Dat de overdekte winterterrassen in Middelburg ook dit jaar een succes zijn, heeft veel te maken met de inrichting van de tent op de Markt. Veel mensen zijn dol op het blokhutgevoel dat is gecreëerd en de sfeer past gewoon goed bij de feestmaand december. In de tent wemelt het van de curiosa, waarover veel gesproken wordt. Het zijn meubels en accessoires met een verhaal. Zo staat er tafel met een blad dat in de jaren ‘60 van de vorige eeuw al in gebruik was in ‘café-billard’ Het Wapen van Zeeland, in de Gravenstraat. Daarboven hangt een lichtbak met het opschrift ‘Seventy Seven Bar-Discotheek’. Die lichtbak roept bij jongeren soms vragen op. Zij denken bij discotheken aan de grote danshallen die vanaf eind jaren ‘70 overal opdoken (en inmiddels weer op hun retour zijn) en bij dj’s aan de sterren van nu, die furore maken met trance, techno en andere subgenres van de dance-muziek.

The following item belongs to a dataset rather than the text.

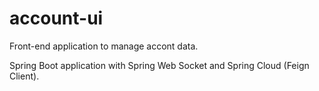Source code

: # account-ui
Front-end application to manage accont data.

Spring Boot application with Spring Web Socket and Spring Cloud (Feign Client).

Begin jaren ‘70 bestond dat allemaal nog niet. Het woord discotheek werd toen gebruikt om cafés aan te duiden die niet alleen beschikten over een aanzienlijke collectie vinyl, maar ook over mensen die de avonden vulden met plaatjes draaien en het aan elkaar praten van die plaatjes, net als op de radio. In Middelburg had je rond 1971 behalve Seventy-Seven onder meer de Palladiumbar aan het Kerspel, dat zichzelf presenteerde als de eerste echte dancing van de stad, het Gulden Schot in de Sint Janstraat (een voorloper van de latere discobar Jowi’s Place) en ook rockcafé Bar American adverteerde toen nog als ‘Bar-Dancing-Discotheek American’, voor feestelijke avondjes met de dj van toen, wijlen ‘Jos van Suus’.
Zelf werkte ik in de jaren ‘90 in Bar American en Seventy. Onvergelijkbaar, maar het draaien van muziek, toen inmiddels vanaf cd’s, speelde nog steeds een centrale rol. Het was eigenlijk ook wat ik het liefste deed. Terrasbediening was niet mijn sterkste punt, maar de combinatie plaatjes draaien en bier tappen ging me best goed af. Het uitgangspunt was dat je gewoon die muziek kon draaien waar je zelf ook enthousiast van werd, maar dat je altijd wel in de gaten moest houden welke klanten je in de zaak had. In American wist je dat je niet te veel hoefde te experimenteren met muziek zonder gitaren. Deed je dat wel, dan kon je er donder op zeggen dat er meteen werd geroepen om ‘een taxi voor de dj’ of dat er bierviltjes naar je kop werden gesmeten.
In Seventy was het publiek iets breder, en kon je ook best soul, hip-hop of Nederlandstalige muziek opzetten. Uiteindelijk ging het erom hoe het publiek reageerde op de muziek als er ‘eenmaal een beetje drank in zat’. Er was weinig mooiers dan zien hoe het ene moment slechts een enkeling een voorzichtig danspasje waagde, en een uur later heel de tent stond te springen en swingen. Op de tafels! In de lampen! Dat gaf je, als dj, een bevredigend gevoel. Is het anno 2015 weer anders? Dat valt mee. Muziek wordt nu meestal gedraaid vanaf een computer, en met bronnen als Spotify en YouTube zijn de collecties oneindig groot geworden, maar het basisconcept is nog steeds hetzelfde. Het café als bar-discotheek bestaat nog steeds. Zo gedateerd is de lichtbak dus ook weer niet.